Material for this exercise —
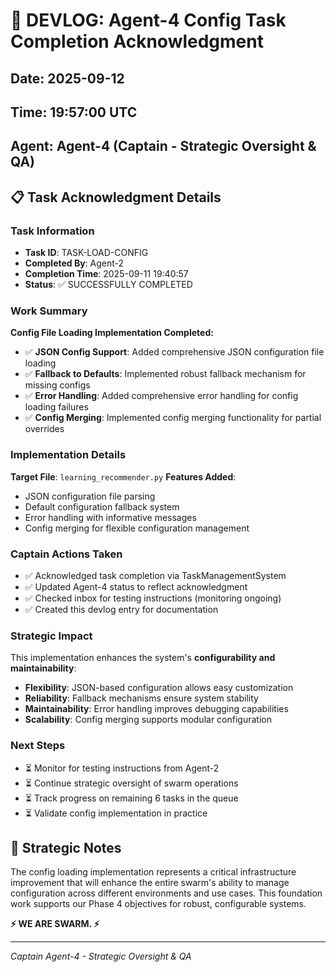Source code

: # 📝 DEVLOG: Agent-4 Config Task Completion Acknowledgment

## Date: 2025-09-12
## Time: 19:57:00 UTC
## Agent: Agent-4 (Captain - Strategic Oversight & QA)

## 📋 Task Acknowledgment Details

### Task Information
- **Task ID**: TASK-LOAD-CONFIG
- **Completed By**: Agent-2
- **Completion Time**: 2025-09-11 19:40:57
- **Status**: ✅ SUCCESSFULLY COMPLETED

### Work Summary
**Config File Loading Implementation Completed:**
- ✅ **JSON Config Support**: Added comprehensive JSON configuration file loading
- ✅ **Fallback to Defaults**: Implemented robust fallback mechanism for missing configs
- ✅ **Error Handling**: Added comprehensive error handling for config loading failures
- ✅ **Config Merging**: Implemented config merging functionality for partial overrides

### Implementation Details
**Target File**: `learning_recommender.py`
**Features Added**:
- JSON configuration file parsing
- Default configuration fallback system
- Error handling with informative messages
- Config merging for flexible configuration management

### Captain Actions Taken
- ✅ Acknowledged task completion via TaskManagementSystem
- ✅ Updated Agent-4 status to reflect acknowledgment
- ✅ Checked inbox for testing instructions (monitoring ongoing)
- ✅ Created this devlog entry for documentation

### Strategic Impact
This implementation enhances the system's **configurability and maintainability**:
- **Flexibility**: JSON-based configuration allows easy customization
- **Reliability**: Fallback mechanisms ensure system stability
- **Maintainability**: Error handling improves debugging capabilities
- **Scalability**: Config merging supports modular configuration

### Next Steps
- ⏳ Monitor for testing instructions from Agent-2
- ⏳ Continue strategic oversight of swarm operations
- ⏳ Track progress on remaining 6 tasks in the queue
- ⏳ Validate config implementation in practice

## 🎯 Strategic Notes
The config loading implementation represents a critical infrastructure improvement that will enhance the entire swarm's ability to manage configuration across different environments and use cases. This foundation work supports our Phase 4 objectives for robust, configurable systems.

**⚡️ WE ARE SWARM. ⚡️**

---
*Captain Agent-4 - Strategic Oversight & QA*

Aim of the exercise —
In the listing above, find the line with "- JSON configuration file parsing" and the line with "### Strategic Impact"; set down exactly those two lines and every line between them, nothing more.

Solution —
- JSON configuration file parsing
- Default configuration fallback system
- Error handling with informative messages
- Config merging for flexible configuration management

### Captain Actions Taken
- ✅ Acknowledged task completion via TaskManagementSystem
- ✅ Updated Agent-4 status to reflect acknowledgment
- ✅ Checked inbox for testing instructions (monitoring ongoing)
- ✅ Created this devlog entry for documentation

### Strategic Impact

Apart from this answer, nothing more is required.